To become more effective, audit committees should request three specific pieces of information from the company’s external auditors. First, the auditors should highlight any set of transactions — such as sales or borrowings as well as tax-motivated deals — which occur repeatedly at the
end of quarters or financial years. It is quite reasonable to design one complex transaction in response to a unique set of circumstances; it is more suspicious if similar transactions occur frequently near the end of a reporting period.
Second, the auditors should identify any material item where the accounting literature allows alternative methods of presentation and explain why the company believes its alternative is preferred. For example, the accounting literature allows, but not does not require, companies to use hedge accounting in certain circumstances. Committee members should be fully briefed on whether and why the company decided to use hedge accounting.

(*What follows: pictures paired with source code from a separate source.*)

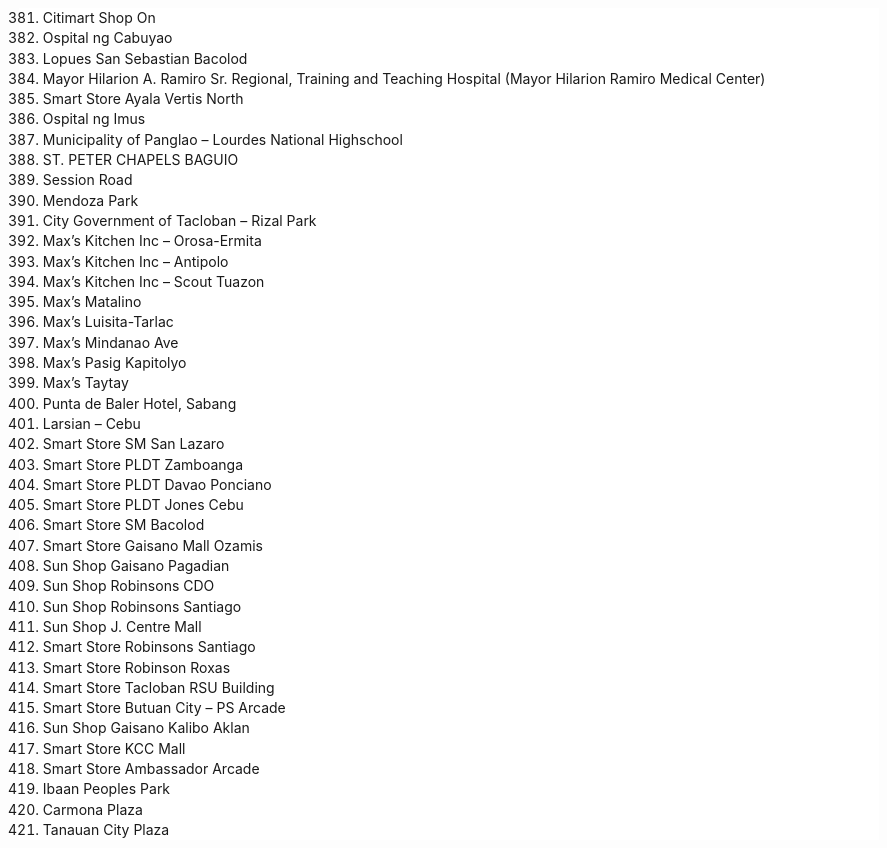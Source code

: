 381. Citimart Shop On
382. Ospital ng Cabuyao
383. Lopues San Sebastian Bacolod
384. Mayor Hilarion A. Ramiro Sr. Regional, Training and Teaching Hospital (Mayor Hilarion Ramiro Medical Center)
385. Smart Store Ayala Vertis North
386. Ospital ng Imus
387. Municipality of Panglao – Lourdes National Highschool
388. ST. PETER CHAPELS BAGUIO
389. Session Road
390. Mendoza Park
391. City Government of Tacloban – Rizal Park
392. Max’s Kitchen Inc – Orosa-Ermita
393. Max’s Kitchen Inc – Antipolo
394. Max’s Kitchen Inc – Scout Tuazon
395. Max’s Matalino
396. Max’s Luisita-Tarlac
397. Max’s Mindanao Ave
398. Max’s Pasig Kapitolyo
399. Max’s Taytay
400. Punta de Baler Hotel, Sabang
401. Larsian – Cebu
402. Smart Store SM San Lazaro
403. Smart Store PLDT Zamboanga
404. Smart Store PLDT Davao Ponciano
405. Smart Store PLDT Jones Cebu
406. Smart Store SM Bacolod
407. Smart Store Gaisano Mall Ozamis
408. Sun Shop Gaisano Pagadian
409. Sun Shop Robinsons CDO
410. Sun Shop Robinsons Santiago
411. Sun Shop J. Centre Mall
412. Smart Store Robinsons Santiago
413. Smart Store Robinson Roxas
414. Smart Store Tacloban RSU Building
415. Smart Store Butuan City – PS Arcade
416. Sun Shop Gaisano Kalibo Aklan
417. Smart Store KCC Mall
418. Smart Store Ambassador Arcade
419. Ibaan Peoples Park
420. Carmona Plaza
421. Tanauan City Plaza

Third, and perhaps most importantly, the auditors each year should provide the audit committee with any material differences in significant accounting policies between the company and its four or five main competitors. This comparative analysis should cover polices such as revenue recognition, warranty obligations, retirement plan obligations, tax reserves, and valuation of goodwill or other intangibles. Some of the differences in accounting treatment will be due to differences in how the companies run their businesses; others will represent accounting judgments that the committee should fully understand.
Consider the accounting practices at Medco, a pharmaceutical benefits manager (PBM), before it was spun off from Merck. Medco counted as revenues the drug co-payments made by customers, and then expensed these co-payments since they were ultimately kept by a health insurer. The distinguished members of the Merck audit committee were not aware that Medco’s accounting treatment of drug co-payments was followed by only two of the four largest PBMs.
In addition, the company’s CFO should provide the audit committee with analyst reports discussing the accounting methods embodied in the company’s financials or criticizing the “quality” of its earnings. Analysts are quick to point out what they perceive as accounting gimmicks used by companies to improve their revenues or net income. They typically try to get to a company’s core earnings by stripping away these gimmicks as well as non-recurring items, changes in tax rates and gains/losses from currency movements.
All these pieces of information should be sent to the audit committee at least one week before the committee meets. During that week, the chairman of the audit committee should informally discuss with the auditor’s engagement partner any specific issues raised by this information and more generally any “close calls” in the financial reports.
All of these measures will not guarantee that audit committees will discover every fraudulent practice; a clever fraudster is hard to detect. However, these measures will help audit committees identify the key judgments made by management and the external auditors in preparing the company’s financial statements. Then the audit committee will be focused on the key issues in reviewing whether these statements present a complete and accurate picture of the company’s financial situation.